As we are in the era of Big Data, companies are now focusing on decision-making based on the hidden patterns buried deep within data dug up through data analysis and visualization. More importantly, machine learning and data analysis comes complementary with many consumer and enterprise products.
Data scientists and data engineers use these features in their day-to-day work and must handle immense amounts of data that are unable to fit in a single computer's memory. Even when able to fit, running scripts often takes prolonged periods of time. Due to this, most of the data is stored in databases which are able to handle huge amounts of data. From a programmer's perspective, it is important to have an easy and simple to use interface that the programmer can use to interact with the database and extract data as needed.
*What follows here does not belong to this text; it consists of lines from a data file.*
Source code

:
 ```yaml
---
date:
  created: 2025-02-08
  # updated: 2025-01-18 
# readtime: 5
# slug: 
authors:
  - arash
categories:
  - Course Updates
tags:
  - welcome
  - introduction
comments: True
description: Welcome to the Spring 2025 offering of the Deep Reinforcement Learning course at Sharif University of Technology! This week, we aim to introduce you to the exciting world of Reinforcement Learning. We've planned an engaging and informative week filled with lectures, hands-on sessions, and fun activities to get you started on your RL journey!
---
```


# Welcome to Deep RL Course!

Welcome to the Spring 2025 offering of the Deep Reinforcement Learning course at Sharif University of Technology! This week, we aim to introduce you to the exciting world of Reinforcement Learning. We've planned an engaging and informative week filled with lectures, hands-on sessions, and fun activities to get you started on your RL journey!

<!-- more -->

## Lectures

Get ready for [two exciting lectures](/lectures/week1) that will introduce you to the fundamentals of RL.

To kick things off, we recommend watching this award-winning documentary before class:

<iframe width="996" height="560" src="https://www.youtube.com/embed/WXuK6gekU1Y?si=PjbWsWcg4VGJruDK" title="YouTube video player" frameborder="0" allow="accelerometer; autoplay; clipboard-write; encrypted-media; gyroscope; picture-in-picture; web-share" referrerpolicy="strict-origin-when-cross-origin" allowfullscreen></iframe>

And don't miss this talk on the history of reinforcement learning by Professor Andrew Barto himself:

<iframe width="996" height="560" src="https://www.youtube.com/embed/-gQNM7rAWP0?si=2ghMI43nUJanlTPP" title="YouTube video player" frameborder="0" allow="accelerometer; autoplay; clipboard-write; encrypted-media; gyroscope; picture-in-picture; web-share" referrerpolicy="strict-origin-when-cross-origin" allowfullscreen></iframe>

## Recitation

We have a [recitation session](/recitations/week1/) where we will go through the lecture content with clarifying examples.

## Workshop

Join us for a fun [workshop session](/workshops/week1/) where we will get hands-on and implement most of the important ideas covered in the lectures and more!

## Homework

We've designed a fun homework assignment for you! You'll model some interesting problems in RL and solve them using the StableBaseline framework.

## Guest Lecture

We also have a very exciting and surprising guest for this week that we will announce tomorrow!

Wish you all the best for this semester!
We want to show how simple DB2 is to use as a data source for machine learning projects. More importantly, how data scientists and data engineers can communicate with DB2 and extract data with a straightforward interface. In order to accomplish this, we created code samples that use DB2 with a popular machine learning library. This allows our target audience to have a place to learn how to use Db2 in their projects.
About The Code Samples
The three machine learning libraries that we paired DB2 with are:
Scikit-Learn - A machine learning library that has simple and efficient tools for data mining and data analysis.
Tensorflow - Google’s open source library to help you develop and train ML models.
H2o - H2o.ai’s open source machine learning and artificial intelligence platform.
All of the samples are done in Python and Jupyter Notebook. Using DB2 as a data source, connecting and extracting the data into a Pandas’s Dataframe for each of these machine learning libraries are exactly the same. This allows programmers to seamlessly switch between libraries if they choose to, creating a sense of consistency.
You simply have to import IBM’s “ibm_db” and “ibm_dbi” libraries and enter in your service credentials for your specific Db2 instance. Once that is done, you must extract the specific table where your data is located via SQL statements. With just a couple of lines, your data is ready to be used!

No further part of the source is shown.